Dataset entries:
* * * * * * * * *

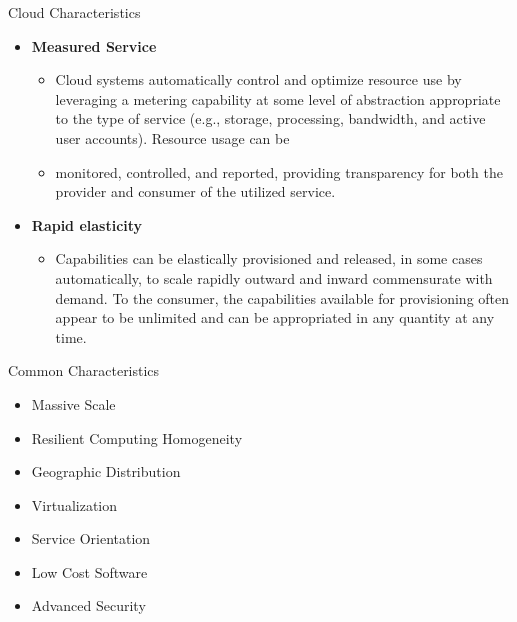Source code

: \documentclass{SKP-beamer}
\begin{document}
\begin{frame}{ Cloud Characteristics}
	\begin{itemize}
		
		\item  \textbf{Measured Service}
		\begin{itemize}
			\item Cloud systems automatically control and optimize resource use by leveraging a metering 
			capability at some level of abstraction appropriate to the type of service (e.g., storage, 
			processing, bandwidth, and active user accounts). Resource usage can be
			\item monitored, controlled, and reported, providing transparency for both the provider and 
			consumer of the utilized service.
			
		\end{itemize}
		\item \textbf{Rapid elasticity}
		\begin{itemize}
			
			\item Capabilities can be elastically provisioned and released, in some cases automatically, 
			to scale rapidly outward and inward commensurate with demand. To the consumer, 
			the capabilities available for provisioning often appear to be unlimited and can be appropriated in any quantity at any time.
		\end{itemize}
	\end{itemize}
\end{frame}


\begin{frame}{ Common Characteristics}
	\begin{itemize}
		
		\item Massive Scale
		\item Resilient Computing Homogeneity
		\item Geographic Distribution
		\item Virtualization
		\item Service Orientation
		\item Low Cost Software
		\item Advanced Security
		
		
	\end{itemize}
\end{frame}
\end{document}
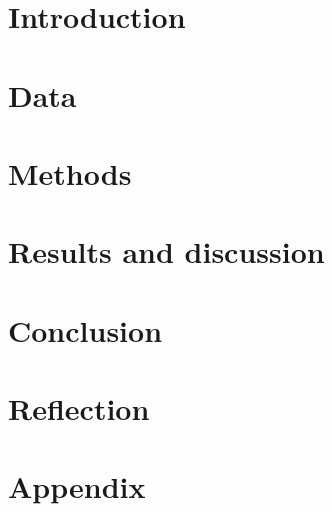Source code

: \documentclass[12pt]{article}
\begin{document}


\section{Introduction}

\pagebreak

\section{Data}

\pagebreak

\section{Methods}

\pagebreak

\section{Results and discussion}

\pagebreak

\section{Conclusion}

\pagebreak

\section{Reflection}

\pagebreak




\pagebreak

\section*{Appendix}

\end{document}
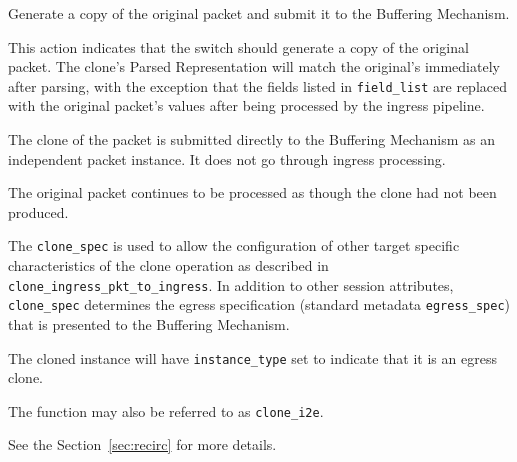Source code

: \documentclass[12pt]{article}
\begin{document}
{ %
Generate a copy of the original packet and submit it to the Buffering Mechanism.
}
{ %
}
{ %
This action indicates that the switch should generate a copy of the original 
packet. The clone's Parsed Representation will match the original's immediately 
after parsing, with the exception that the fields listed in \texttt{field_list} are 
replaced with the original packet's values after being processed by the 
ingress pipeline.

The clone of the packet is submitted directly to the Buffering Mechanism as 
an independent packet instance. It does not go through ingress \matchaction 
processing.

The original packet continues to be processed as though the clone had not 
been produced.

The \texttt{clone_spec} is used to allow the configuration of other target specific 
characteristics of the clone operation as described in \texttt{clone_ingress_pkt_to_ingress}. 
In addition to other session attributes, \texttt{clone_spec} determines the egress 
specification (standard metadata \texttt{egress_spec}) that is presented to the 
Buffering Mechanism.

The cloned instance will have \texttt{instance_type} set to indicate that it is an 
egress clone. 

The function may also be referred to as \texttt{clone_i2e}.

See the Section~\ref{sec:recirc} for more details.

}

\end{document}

* * * * * * * * *

Whenever a line includes the word "Mechanism", pull it out of the entries.

Generate a copy of the original packet and submit it to the Buffering Mechanism.
The clone of the packet is submitted directly to the Buffering Mechanism as 
Buffering Mechanism.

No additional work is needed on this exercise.